Le Cordon Bleu to Close all US Schools
The reality of food service is that a degree is not a requirement. But a degree from a reputable school doesn’t hurt.
About 9 years ago, I was in a situation that required I make some serious changes in my life. After a series of medical crisis that left me with permanent nerve damage and unreliable function in my right hand as well as chronic pain, I had to make some career choice changes. I made the decision to hit college and get a degree in culinary arts. I have forever loved cooking, diet books are fascinating to me. I love food science. The plan was to get the degree, work in a field related to food, and eventually get a bachelors degree in nutrition or food science. We had done college searches for the kids in recent years, and knew that finding the right school was extremely important. The research started. First was the most visible, which was Le Cordon Bleu, a for-profit corporation that could send students out into the real world in as little as 6 months. And leave them with tens of thousands of student loan debt. I opted not to attend. There were various reasons, one of which was the money, but more importantly, the credits would not transfer to a traditional college or university. It seemed to be a waste of time and money, especially with the desire to continue on to a bachelor’s degree. I ended up choosing Austin Community College, and have never regretted it for a moment. Not only did I get an education that provided a solid foundation for the future, it was inexpensive and the cost matched the truth about working in food service. Food service is not a high paying career.

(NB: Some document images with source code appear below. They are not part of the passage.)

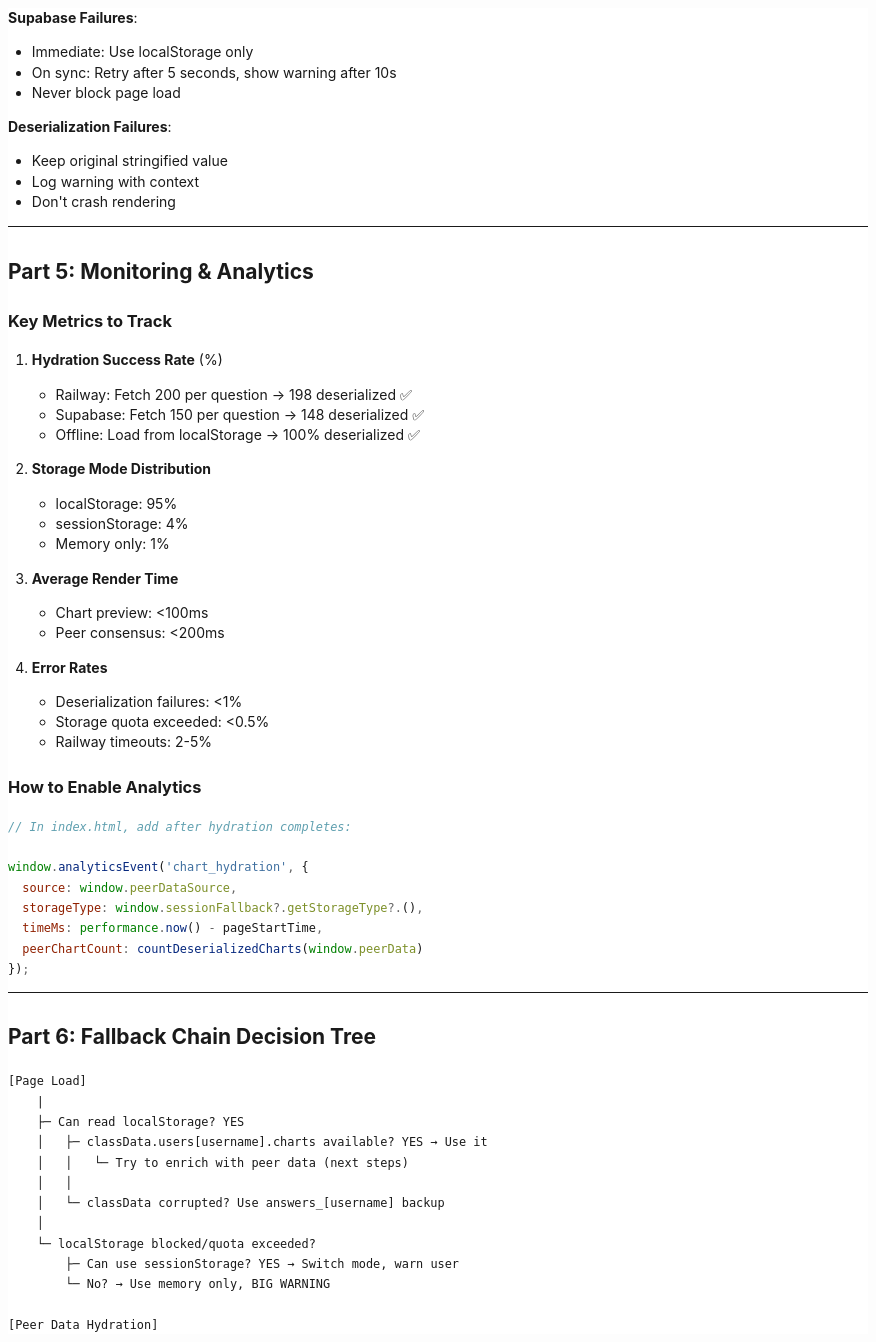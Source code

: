 **Supabase Failures**:
- Immediate: Use localStorage only
- On sync: Retry after 5 seconds, show warning after 10s
- Never block page load

**Deserialization Failures**:
- Keep original stringified value
- Log warning with context
- Don't crash rendering

---

## Part 5: Monitoring & Analytics

### Key Metrics to Track

1. **Hydration Success Rate** (%)
   - Railway: Fetch 200 per question → 198 deserialized ✅
   - Supabase: Fetch 150 per question → 148 deserialized ✅
   - Offline: Load from localStorage → 100% deserialized ✅

2. **Storage Mode Distribution**
   - localStorage: 95%
   - sessionStorage: 4%
   - Memory only: 1%

3. **Average Render Time**
   - Chart preview: <100ms
   - Peer consensus: <200ms

4. **Error Rates**
   - Deserialization failures: <1%
   - Storage quota exceeded: <0.5%
   - Railway timeouts: 2-5%

### How to Enable Analytics

```javascript
// In index.html, add after hydration completes:

window.analyticsEvent('chart_hydration', {
  source: window.peerDataSource,
  storageType: window.sessionFallback?.getStorageType?.(),
  timeMs: performance.now() - pageStartTime,
  peerChartCount: countDeserializedCharts(window.peerData)
});
```

---

## Part 6: Fallback Chain Decision Tree

```
[Page Load]
    |
    ├─ Can read localStorage? YES
    │   ├─ classData.users[username].charts available? YES → Use it
    │   │   └─ Try to enrich with peer data (next steps)
    │   │
    │   └─ classData corrupted? Use answers_[username] backup
    │
    └─ localStorage blocked/quota exceeded? 
        ├─ Can use sessionStorage? YES → Switch mode, warn user
        └─ No? → Use memory only, BIG WARNING

[Peer Data Hydration]
```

This week, Le Cordon Bleu announced it was closing all of it’s campuses in the USA. The details in the Eater. com article revolve around a number of reasons, primarily related to the earning ability of the graduates after graduation. Most of those I know who attended culinary school started out making very little money, myself included. It is possible to make a good living in food service, but it usually takes years to move into management positions. And those years are filled with working strange hours, risk of injury, extreme hot and cold working conditions, and working with some very interesting people, (she said politely).
Here’s the point. Going to culinary school is not necessary to work in the food industry, and many people are able to make a good living with on the job training. But if you want to move beyond the restaurant or commissary kitchens, then the key is to get the degree, and don’t go broke doing it.
Here’s my list of favorite options for the culinary and hospitality education:
- Look into community colleges. This is an inexpensive way to get started. The requirements for an associates degree include the standards of other programs, such as language and writing skills, history, math, sociology or humanities, and art. All of these classes have a place in a culinary education. Think about determining the cost of food, plate presentation, writing a menu, the history of food and agriculture, communication with co-workers and customers. Science is very important as well, because of the need to understand biology and chemistry.
- Universities with hospitality programs. The gold standard in culinary education is the four-year degree. This can be costly depending on the school, including for-profit schools like the Art Institute. On the private, for-profit side I like, the Art Institute, Culinary Institute of America (CIA), and the New England Culinary Institute. There is a good list on the American Culinary Federation’s website.
- Public and private universities are everywhere. And the ACF has a very long list, including international options. When I was attending Austin Community College, the culinary arts program went through an audit and was awarded an exemplary status. It’s not an easy process to attain the status, or to keep it!
- With many changes in the educational opportunities, many high schools nationwide now include culinary arts programs, which give students a head start when they get into college, and make them more employable right out of high school. This is not the same as a home economics class, and the students graduate with certificates in ServSafe training, basic knife skills, and food production and planning for restaurants and other food service operations.
Going to any college is challenging. Going to culinary school adds some extra challenges. The classes are long, they place students in kitchens designed to simulate professional kitchens. It challenges on physical, mental, and emotional levels. There is homework, and it’s not easy. Not all the classes are in the kitchen; in fact most are not in the kitchen. You have to know how to use a computer. Learning new skills is a life long requirement. Culinary school is a preparation to get an often low paying, dirty job. Many people don’t even go to work in the food industry after college, and most don’t stay with it to their retirement because of the abuse the body takes over years working in a kitchen. The most successful people in the industry I know have worked hard to get where they are, and continue to do so by staying ahead of food trends, constant reading, and being open to growth and changes.
One thought keeps coming to mind with regard to food service in general. There have been a few stories about the future of automation in the fast food industry. Much, if not most of what we buy now at the grocery store is processed on an assembly line. It’s a matter of time when more automation creeps into restaurants at all levels. Maybe a better education for food service is in robotics design and repair.